[EDIT] SOLVEDHello, I'm trying to develop an accelerator for a computer vision algorithm. The host program is running on the Intel Atom on the DE2i-150 board, and is sending images to the FPGA for processing. The problem is that I can't get more than 3 to 10MB/s throughput, which is quite small since the PCI-Express should be able to deliver something about 250MB/s, and the SDRAM should be even faster. My QSYS is pretty simple, you could see it on the attachment. I would appreciate if someone could help me with this. Is that a common issue? Can I be able to get more speed, something like 90MB/s or so? If so, how could I accomplish that? Many thanks.
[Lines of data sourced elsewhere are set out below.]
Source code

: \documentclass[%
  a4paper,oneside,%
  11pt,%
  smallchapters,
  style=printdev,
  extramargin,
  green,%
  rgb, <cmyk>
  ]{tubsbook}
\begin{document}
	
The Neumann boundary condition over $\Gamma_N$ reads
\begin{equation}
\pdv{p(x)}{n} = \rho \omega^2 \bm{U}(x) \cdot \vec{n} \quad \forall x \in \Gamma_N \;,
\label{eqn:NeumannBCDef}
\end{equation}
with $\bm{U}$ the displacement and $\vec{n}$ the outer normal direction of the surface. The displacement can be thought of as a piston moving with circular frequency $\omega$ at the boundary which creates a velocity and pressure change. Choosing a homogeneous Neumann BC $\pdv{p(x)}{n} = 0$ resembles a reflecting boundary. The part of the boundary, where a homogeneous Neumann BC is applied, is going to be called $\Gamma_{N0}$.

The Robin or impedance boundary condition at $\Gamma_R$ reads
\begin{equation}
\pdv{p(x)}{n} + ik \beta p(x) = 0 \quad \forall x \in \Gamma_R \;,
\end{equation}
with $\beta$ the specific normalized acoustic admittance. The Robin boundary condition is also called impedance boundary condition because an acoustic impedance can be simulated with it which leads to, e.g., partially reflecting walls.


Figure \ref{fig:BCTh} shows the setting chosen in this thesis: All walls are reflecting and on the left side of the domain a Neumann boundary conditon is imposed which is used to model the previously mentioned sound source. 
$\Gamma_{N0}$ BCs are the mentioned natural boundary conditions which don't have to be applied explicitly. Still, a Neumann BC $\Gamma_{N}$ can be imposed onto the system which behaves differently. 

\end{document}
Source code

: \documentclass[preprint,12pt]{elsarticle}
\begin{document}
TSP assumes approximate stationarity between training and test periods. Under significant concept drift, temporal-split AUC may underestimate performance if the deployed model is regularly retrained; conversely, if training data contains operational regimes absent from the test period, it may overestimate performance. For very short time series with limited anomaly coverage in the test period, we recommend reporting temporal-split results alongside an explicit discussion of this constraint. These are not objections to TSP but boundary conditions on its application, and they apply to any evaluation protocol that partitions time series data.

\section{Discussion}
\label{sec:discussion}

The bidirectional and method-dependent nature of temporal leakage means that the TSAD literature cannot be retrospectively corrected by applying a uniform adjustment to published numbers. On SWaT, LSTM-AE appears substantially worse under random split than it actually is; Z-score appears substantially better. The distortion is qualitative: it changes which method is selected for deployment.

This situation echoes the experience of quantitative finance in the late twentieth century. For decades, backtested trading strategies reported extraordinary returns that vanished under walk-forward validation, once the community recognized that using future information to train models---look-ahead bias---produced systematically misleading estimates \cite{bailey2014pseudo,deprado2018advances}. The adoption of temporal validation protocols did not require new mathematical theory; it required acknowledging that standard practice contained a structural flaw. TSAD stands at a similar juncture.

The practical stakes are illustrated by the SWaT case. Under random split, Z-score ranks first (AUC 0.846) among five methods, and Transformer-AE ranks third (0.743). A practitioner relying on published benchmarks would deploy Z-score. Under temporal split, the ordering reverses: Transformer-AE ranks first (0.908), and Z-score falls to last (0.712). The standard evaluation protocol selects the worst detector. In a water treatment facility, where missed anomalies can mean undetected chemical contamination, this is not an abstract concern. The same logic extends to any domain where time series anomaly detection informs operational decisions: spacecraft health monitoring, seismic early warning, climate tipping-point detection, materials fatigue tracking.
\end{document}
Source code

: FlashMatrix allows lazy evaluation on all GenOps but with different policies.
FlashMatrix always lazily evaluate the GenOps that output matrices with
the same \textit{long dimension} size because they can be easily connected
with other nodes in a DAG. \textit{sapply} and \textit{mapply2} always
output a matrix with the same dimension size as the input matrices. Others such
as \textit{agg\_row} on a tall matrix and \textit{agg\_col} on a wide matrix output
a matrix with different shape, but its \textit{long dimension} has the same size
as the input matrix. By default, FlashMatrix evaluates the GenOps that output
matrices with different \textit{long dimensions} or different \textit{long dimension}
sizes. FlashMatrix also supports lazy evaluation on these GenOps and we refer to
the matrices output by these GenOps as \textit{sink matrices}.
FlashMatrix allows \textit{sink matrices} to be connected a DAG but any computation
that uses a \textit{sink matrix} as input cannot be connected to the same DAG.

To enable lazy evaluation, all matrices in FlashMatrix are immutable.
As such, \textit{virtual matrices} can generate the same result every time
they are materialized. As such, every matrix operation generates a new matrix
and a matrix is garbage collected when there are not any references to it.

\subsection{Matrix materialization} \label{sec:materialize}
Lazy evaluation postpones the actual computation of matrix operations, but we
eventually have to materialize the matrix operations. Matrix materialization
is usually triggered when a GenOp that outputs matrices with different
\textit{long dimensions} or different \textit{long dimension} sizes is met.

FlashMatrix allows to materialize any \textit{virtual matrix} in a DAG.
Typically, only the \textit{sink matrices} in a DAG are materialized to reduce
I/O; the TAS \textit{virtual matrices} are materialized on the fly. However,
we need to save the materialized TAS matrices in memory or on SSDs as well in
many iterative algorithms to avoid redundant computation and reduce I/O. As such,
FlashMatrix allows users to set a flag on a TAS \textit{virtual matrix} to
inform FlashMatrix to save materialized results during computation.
Hello,I don't know why the forum keeps resizing my image. And if I post a link, the moderator must accept it, and I think it will take a very long time. If you don't mind, I've uploaded the image on the cloud, hope there is no problem posting it here like this: ht tp://1drv .ms/1OVVaw3 Just copy and paste it and delete the spaces.
At a quick glance, it looks like the dma and sdram are on different clocks. Maybe it would be best to place a dual-clock FIFO between the SGDMA and the SDRAM.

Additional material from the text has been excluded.